(Directions for this task) Where the string "Sadowbass" appears in a line of the material below, copy that line.

(Provided data)
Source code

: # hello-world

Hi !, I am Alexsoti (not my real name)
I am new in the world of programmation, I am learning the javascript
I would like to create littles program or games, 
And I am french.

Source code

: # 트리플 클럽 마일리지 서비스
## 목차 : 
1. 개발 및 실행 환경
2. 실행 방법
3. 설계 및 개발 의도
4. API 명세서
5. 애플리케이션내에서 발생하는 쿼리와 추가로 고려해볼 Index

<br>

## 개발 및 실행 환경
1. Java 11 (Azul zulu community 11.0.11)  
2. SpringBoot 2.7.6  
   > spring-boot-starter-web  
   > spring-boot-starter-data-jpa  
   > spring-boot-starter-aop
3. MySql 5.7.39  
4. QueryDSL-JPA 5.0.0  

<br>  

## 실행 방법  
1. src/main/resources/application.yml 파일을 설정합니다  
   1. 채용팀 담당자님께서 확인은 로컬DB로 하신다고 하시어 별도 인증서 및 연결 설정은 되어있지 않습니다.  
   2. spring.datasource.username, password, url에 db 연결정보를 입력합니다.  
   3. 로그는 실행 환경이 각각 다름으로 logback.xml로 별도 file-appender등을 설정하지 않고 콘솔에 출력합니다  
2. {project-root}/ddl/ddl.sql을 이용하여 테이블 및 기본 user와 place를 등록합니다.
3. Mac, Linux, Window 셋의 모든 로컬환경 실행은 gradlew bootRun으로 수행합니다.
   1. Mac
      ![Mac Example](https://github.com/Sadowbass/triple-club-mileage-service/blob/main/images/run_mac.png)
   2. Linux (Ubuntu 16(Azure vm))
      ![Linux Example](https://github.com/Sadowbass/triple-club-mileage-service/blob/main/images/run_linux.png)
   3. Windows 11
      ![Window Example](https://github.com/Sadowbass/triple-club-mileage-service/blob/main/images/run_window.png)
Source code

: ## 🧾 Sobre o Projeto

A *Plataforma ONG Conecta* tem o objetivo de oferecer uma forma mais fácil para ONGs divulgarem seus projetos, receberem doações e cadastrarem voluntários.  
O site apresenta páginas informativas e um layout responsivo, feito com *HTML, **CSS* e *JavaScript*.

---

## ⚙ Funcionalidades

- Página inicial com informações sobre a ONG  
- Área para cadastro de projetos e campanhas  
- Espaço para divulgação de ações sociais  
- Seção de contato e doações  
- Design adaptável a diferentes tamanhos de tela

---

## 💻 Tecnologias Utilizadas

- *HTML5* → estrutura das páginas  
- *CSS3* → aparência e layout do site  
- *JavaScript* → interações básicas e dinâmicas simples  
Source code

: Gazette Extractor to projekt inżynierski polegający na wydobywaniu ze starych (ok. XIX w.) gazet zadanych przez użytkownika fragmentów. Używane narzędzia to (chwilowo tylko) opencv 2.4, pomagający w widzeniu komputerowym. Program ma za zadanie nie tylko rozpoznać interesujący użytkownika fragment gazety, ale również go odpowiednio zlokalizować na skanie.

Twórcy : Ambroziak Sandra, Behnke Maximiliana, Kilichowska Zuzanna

(Reply)
      ![Mac Example](https://github.com/Sadowbass/triple-club-mileage-service/blob/main/images/run_mac.png)
      ![Linux Example](https://github.com/Sadowbass/triple-club-mileage-service/blob/main/images/run_linux.png)
      ![Window Example](https://github.com/Sadowbass/triple-club-mileage-service/blob/main/images/run_window.png)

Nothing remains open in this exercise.